The Larger Shift in AI Software Economics
The movement from seat licenses and raw token consumption toward actions, outcomes, and hybrid models reflects a broader change in what enterprise software does.
Traditional software primarily helps people perform work. AI agents increasingly perform portions of that work themselves.
That distinction matters because the economic unit of software can change with it. When software acts more like a digital worker, pricing based purely on access to the software becomes less intuitive. Customers may increasingly ask:
- What work did the agent perform?
- How much of that work was completed successfully?
- What business outcome did it produce?
- How predictable are the costs?
- Who carries the financial risk when the agent fails?
This does not mean seat-based or consumption-based pricing will disappear. Different AI workloads have different characteristics, and some are easier to measure through usage than outcomes.
The emerging model is therefore likely to be more nuanced than simply “pay for outcomes.” Vendors may combine subscriptions, usage, actions, credits, conversations, and outcomes depending on how autonomous the AI is and how clearly its impact can be measured.
Conclusion
The transition from seat licenses and raw token consumption toward value-based billing marks an important evolution in enterprise software economics. As Generative AI shifts software from passive tools toward autonomous digital workers, traditional monetization models face a new challenge: the cost of software is becoming increasingly disconnected from the value of the work it performs.

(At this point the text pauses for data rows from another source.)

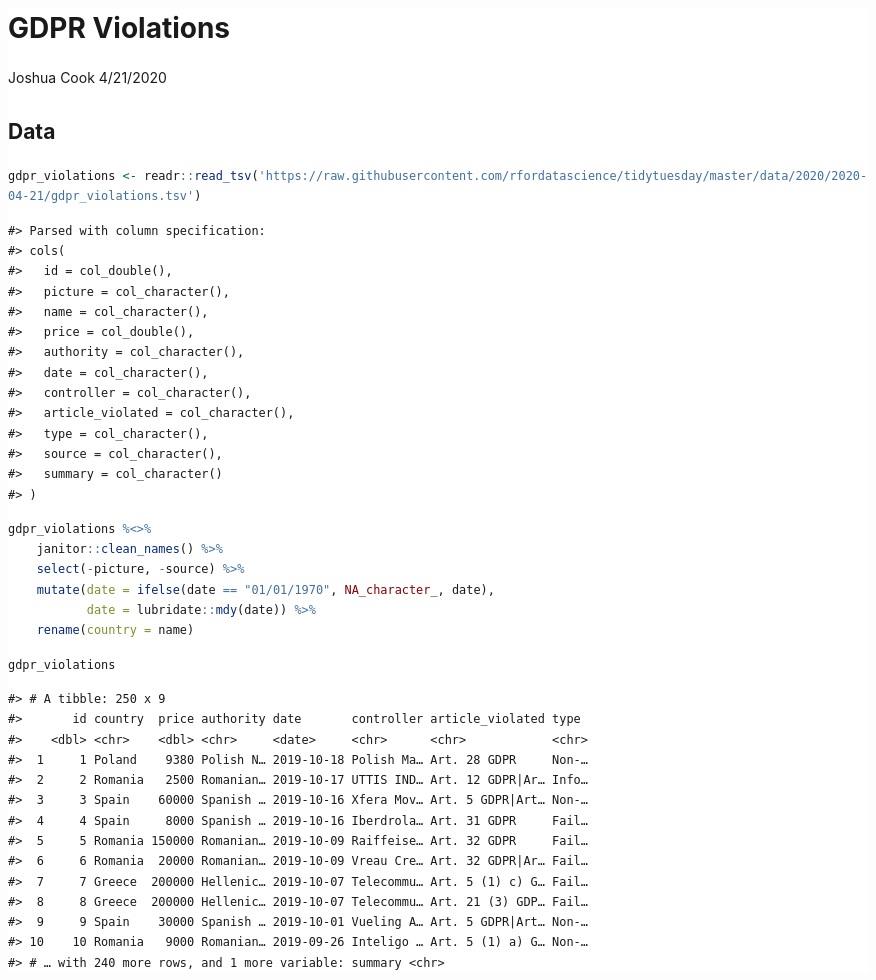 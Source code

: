 GDPR Violations
================
Joshua Cook
4/21/2020

## Data

``` r
gdpr_violations <- readr::read_tsv('https://raw.githubusercontent.com/rfordatascience/tidytuesday/master/data/2020/2020-04-21/gdpr_violations.tsv')
```

    #> Parsed with column specification:
    #> cols(
    #>   id = col_double(),
    #>   picture = col_character(),
    #>   name = col_character(),
    #>   price = col_double(),
    #>   authority = col_character(),
    #>   date = col_character(),
    #>   controller = col_character(),
    #>   article_violated = col_character(),
    #>   type = col_character(),
    #>   source = col_character(),
    #>   summary = col_character()
    #> )

``` r
gdpr_violations %<>%
    janitor::clean_names() %>% 
    select(-picture, -source) %>%
    mutate(date = ifelse(date == "01/01/1970", NA_character_, date),
           date = lubridate::mdy(date)) %>%
    rename(country = name)
```

``` r
gdpr_violations
```

    #> # A tibble: 250 x 9
    #>       id country  price authority date       controller article_violated type 
    #>    <dbl> <chr>    <dbl> <chr>     <date>     <chr>      <chr>            <chr>
    #>  1     1 Poland    9380 Polish N… 2019-10-18 Polish Ma… Art. 28 GDPR     Non-…
    #>  2     2 Romania   2500 Romanian… 2019-10-17 UTTIS IND… Art. 12 GDPR|Ar… Info…
    #>  3     3 Spain    60000 Spanish … 2019-10-16 Xfera Mov… Art. 5 GDPR|Art… Non-…
    #>  4     4 Spain     8000 Spanish … 2019-10-16 Iberdrola… Art. 31 GDPR     Fail…
    #>  5     5 Romania 150000 Romanian… 2019-10-09 Raiffeise… Art. 32 GDPR     Fail…
    #>  6     6 Romania  20000 Romanian… 2019-10-09 Vreau Cre… Art. 32 GDPR|Ar… Fail…
    #>  7     7 Greece  200000 Hellenic… 2019-10-07 Telecommu… Art. 5 (1) c) G… Fail…
    #>  8     8 Greece  200000 Hellenic… 2019-10-07 Telecommu… Art. 21 (3) GDP… Fail…
    #>  9     9 Spain    30000 Spanish … 2019-10-01 Vueling A… Art. 5 GDPR|Art… Non-…
    #> 10    10 Romania   9000 Romanian… 2019-09-26 Inteligo … Art. 5 (1) a) G… Non-…
    #> # … with 240 more rows, and 1 more variable: summary <chr>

Companies such as Sierra are pushing outcome-based pricing, while enterprise platforms such as Salesforce are introducing action-based and hybrid consumption models. Sierra explicitly ties its pricing to outcomes, while Salesforce’s Agentforce combines Flex Credits, conversation-based pricing, and per-user options.

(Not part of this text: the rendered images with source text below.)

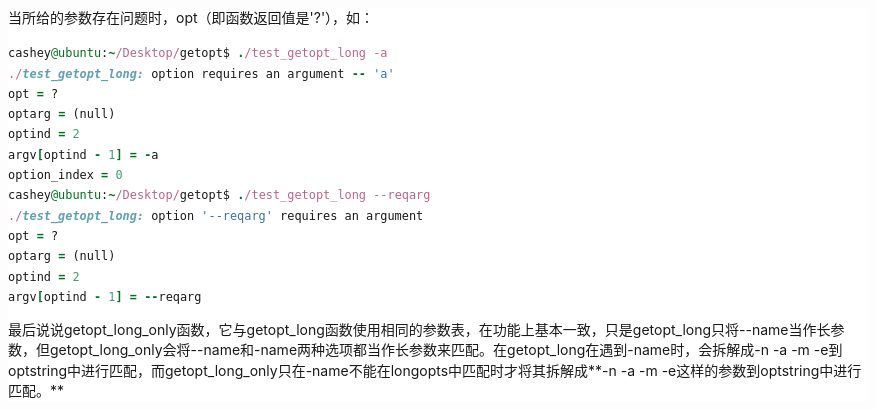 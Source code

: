
当所给的参数存在问题时，opt（即函数返回值是'?'），如：





```ruby
cashey@ubuntu:~/Desktop/getopt$ ./test_getopt_long -a
./test_getopt_long: option requires an argument -- 'a'
opt = ?
optarg = (null)
optind = 2
argv[optind - 1] = -a
option_index = 0
cashey@ubuntu:~/Desktop/getopt$ ./test_getopt_long --reqarg
./test_getopt_long: option '--reqarg' requires an argument
opt = ?
optarg = (null)
optind = 2
argv[optind - 1] = --reqarg
```

最后说说getopt_long_only函数，它与getopt_long函数使用相同的参数表，在功能上基本一致，只是getopt_long只将--name当作长参数，但getopt_long_only会将--name和-name两种选项都当作长参数来匹配。在getopt_long在遇到-name时，会拆解成-n -a -m -e到optstring中进行匹配，而getopt_long_only只在-name不能在longopts中匹配时才将其拆解成**-n -a -m -e这样的参数到optstring中进行匹配。**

The future of AI software monetization may therefore be less about choosing one pricing model and more about matching the economic unit of pricing to the unit of value. For some applications, that unit will remain a user or a subscription. For others, it may be a conversation, action, workflow, or successful resolution. The larger shift is from paying simply for access to software toward paying for the work that software performs and the value that work creates.
Frequently Asked Questions (FAQs)
- What is outcome-based AI pricing?
It is a pricing model where customers pay when an AI agent delivers a predefined business outcome, rather than simply for software access or AI usage. - How is outcome-based pricing different from token-based pricing?

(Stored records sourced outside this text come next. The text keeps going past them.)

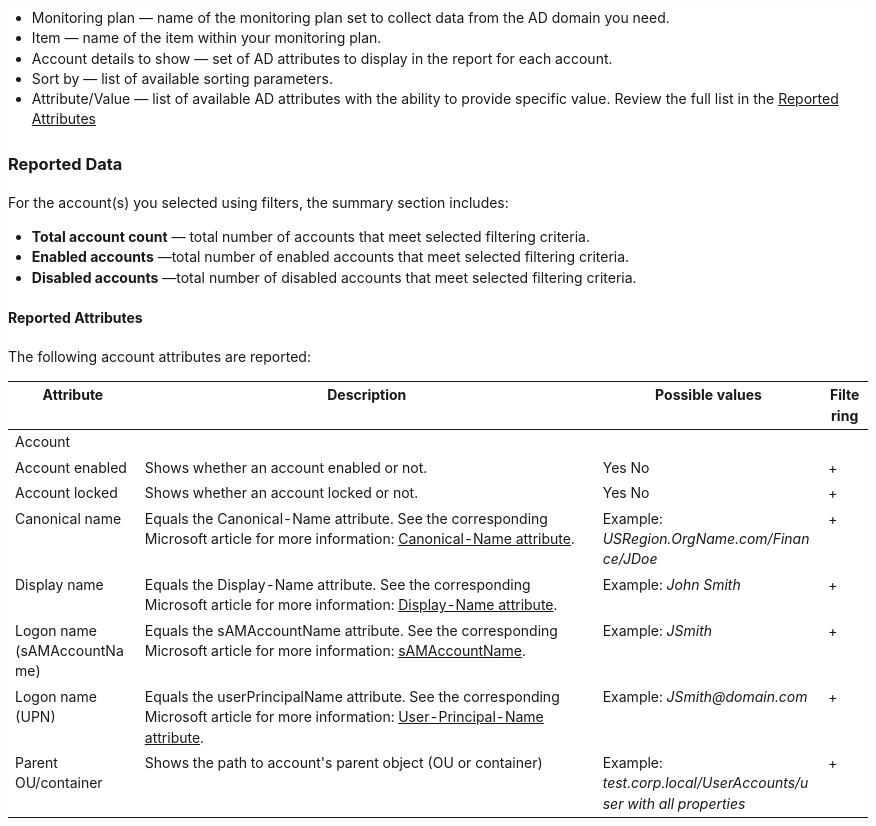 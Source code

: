 - Monitoring plan — name of the monitoring plan set to collect data from the AD domain you need.
- Item — name of the item within your monitoring plan.
- Account details to show — set of AD attributes to display in the report for each account.
- Sort by — list of available sorting parameters.
- Attribute/Value — list of available AD attributes with the ability to provide specific value.
  Review the full list in the [Reported Attributes](#reported-attributes)

### Reported Data

For the account(s) you selected using filters, the summary section includes:

- **Total account count** — total number of accounts that meet selected filtering criteria.
- **Enabled accounts** —total number of enabled accounts that meet selected filtering criteria.
- **Disabled accounts** —total number of disabled accounts that meet selected filtering criteria.

#### Reported Attributes

The following account attributes are reported:

| Attribute                     | Description                                                                                                                                                                                                                                                                  | Possible values                                                                                                                                        | Filtering |
| ----------------------------- | ---------------------------------------------------------------------------------------------------------------------------------------------------------------------------------------------------------------------------------------------------------------------------- | ------------------------------------------------------------------------------------------------------------------------------------------------------ | --------- |
| Account                       |                                                                                                                                                                                                                                                                              |                                                                                                                                                        |           |
| Account enabled               | Shows whether an account enabled or not.                                                                                                                                                                                                                                     | Yes No                                                                                                                                                 | +         |
| Account locked                | Shows whether an account locked or not.                                                                                                                                                                                                                                      | Yes No                                                                                                                                                 | +         |
| Canonical name                | Equals the Canonical-Name attribute. See the corresponding Microsoft article for more information: [Canonical-Name attribute](https://docs.microsoft.com/en-us/windows/win32/adschema/a-canonicalname).                                                                      | Example: _USRegion.OrgName.com/Finance/JDoe_                                                                                                           | +         |
| Display name                  | Equals the Display-Name attribute. See the corresponding Microsoft article for more information: [Display-Name attribute](https://docs.microsoft.com/en-us/windows/win32/adschema/a-displayname).                                                                            | Example: _John Smith_                                                                                                                                  | +         |
| Logon name (sAMAccountName)   | Equals the sAMAccountName attribute. See the corresponding Microsoft article for more information: [sAMAccountName](https://docs.microsoft.com/en-us/windows/win32/ad/naming-properties#samaccountname).                                                                     | Example: _JSmith_                                                                                                                                      | +         |
| Logon name (UPN)              | Equals the userPrincipalName attribute. See the corresponding Microsoft article for more information: [User-Principal-Name attribute](https://docs.microsoft.com/en-us/windows/win32/adschema/a-userprincipalname).                                                          | Example: _JSmith@domain.com_                                                                                                                           | +         |
| Parent OU/container           | Shows the path to account's parent object (OU or container)                                                                                                                                                                                                                  | Example: _test.corp.local/UserAccounts/user with all properties_                                                                                       | +         |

Token-based pricing charges for AI processing. Outcome-based pricing charges based on whether a defined business result is achieved. - What is resolution-based pricing?
It is a form of outcome-based pricing where the billable unit is a successfully resolved task or interaction. - What are Salesforce Agentforce Flex Credits?
Flex Credits are Salesforce’s consumption-based pricing unit for Agentforce. They meter activities such as agent actions and other usage types. - Is Salesforce Agentforce outcome-based?
Not entirely. Agentforce combines Flex Credits, conversation-based pricing, and per-user licensing, making it a hybrid approach rather than a pure outcome-based model. - Will AI agents replace traditional SaaS pricing?
Not necessarily. Subscription, seat-based, consumption, and outcome-based models are likely to coexist depending on the use case and how value is measured.